(Plain-text document sources)
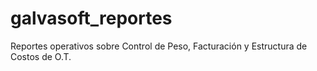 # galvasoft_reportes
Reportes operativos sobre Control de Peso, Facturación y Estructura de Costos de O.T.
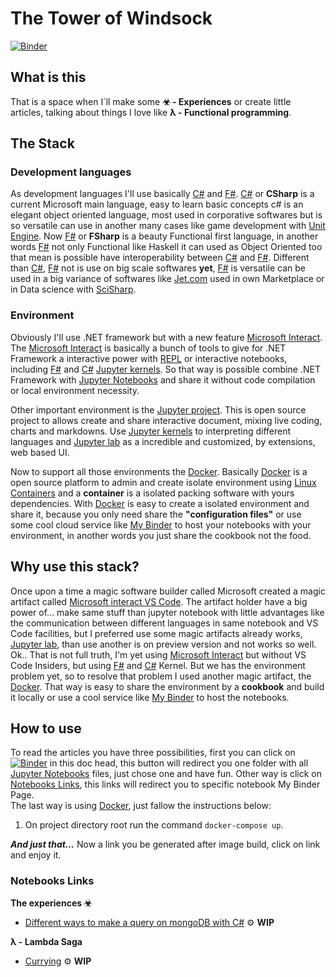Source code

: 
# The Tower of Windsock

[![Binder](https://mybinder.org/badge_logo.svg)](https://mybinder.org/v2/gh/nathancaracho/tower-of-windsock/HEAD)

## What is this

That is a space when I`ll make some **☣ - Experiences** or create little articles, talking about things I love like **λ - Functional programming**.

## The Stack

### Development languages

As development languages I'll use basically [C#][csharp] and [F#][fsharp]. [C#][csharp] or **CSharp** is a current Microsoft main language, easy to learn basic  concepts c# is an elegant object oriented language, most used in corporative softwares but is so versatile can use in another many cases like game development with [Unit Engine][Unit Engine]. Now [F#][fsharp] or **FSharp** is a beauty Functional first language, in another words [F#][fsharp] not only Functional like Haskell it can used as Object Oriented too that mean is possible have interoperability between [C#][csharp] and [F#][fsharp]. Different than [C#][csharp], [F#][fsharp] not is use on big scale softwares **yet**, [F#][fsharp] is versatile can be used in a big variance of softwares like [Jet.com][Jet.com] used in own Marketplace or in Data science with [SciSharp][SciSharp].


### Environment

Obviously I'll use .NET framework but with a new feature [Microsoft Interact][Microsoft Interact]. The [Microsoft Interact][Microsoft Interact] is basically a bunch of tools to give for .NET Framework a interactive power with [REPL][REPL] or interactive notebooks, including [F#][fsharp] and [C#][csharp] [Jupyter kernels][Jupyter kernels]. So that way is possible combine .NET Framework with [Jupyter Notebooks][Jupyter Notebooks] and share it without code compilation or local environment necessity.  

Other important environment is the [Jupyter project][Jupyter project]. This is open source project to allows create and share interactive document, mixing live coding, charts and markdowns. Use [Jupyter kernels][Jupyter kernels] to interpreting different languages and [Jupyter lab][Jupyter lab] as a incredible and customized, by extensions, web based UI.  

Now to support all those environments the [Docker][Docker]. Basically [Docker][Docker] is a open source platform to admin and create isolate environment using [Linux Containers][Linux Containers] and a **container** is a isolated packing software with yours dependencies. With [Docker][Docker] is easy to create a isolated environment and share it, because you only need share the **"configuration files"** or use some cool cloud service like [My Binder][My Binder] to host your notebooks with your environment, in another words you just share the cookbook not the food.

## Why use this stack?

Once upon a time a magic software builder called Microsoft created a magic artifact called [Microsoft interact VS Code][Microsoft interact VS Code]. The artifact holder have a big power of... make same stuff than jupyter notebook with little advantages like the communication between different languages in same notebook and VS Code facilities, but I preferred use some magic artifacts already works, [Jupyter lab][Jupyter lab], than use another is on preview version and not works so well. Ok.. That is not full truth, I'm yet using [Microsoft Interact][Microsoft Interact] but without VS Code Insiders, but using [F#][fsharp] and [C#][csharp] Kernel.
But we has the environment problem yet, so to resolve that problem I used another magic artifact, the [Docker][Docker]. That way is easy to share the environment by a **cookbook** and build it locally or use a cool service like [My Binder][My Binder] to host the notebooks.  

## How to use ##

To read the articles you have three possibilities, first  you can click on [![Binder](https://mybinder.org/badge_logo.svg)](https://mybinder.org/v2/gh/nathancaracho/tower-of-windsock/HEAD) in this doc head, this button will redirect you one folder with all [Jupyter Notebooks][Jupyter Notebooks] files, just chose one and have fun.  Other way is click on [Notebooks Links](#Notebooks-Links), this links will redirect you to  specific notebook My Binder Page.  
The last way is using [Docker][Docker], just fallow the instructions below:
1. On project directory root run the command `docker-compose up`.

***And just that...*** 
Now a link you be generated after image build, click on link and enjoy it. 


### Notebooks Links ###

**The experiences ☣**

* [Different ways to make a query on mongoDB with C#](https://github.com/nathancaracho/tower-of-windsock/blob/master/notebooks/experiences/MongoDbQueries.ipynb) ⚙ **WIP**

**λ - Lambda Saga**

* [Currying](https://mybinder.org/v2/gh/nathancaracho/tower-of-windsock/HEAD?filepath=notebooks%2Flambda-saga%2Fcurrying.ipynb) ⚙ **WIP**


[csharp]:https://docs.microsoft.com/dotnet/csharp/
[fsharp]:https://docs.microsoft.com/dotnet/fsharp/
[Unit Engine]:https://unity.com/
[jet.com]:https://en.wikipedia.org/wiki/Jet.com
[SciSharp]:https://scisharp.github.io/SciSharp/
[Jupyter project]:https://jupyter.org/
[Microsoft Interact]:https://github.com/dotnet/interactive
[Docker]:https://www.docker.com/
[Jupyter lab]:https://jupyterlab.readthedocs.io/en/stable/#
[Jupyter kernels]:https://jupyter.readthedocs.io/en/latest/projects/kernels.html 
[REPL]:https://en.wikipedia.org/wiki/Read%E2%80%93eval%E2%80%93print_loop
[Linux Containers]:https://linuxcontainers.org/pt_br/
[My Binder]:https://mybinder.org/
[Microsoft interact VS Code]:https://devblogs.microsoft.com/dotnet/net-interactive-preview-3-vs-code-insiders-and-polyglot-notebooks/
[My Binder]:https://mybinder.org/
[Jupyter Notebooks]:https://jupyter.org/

_Exercise:_ The expected answer is a copy of each line in the records that holds the word "wikipedia".

_Output:_
[jet.com]:https://en.wikipedia.org/wiki/Jet.com
[REPL]:https://en.wikipedia.org/wiki/Read%E2%80%93eval%E2%80%93print_loop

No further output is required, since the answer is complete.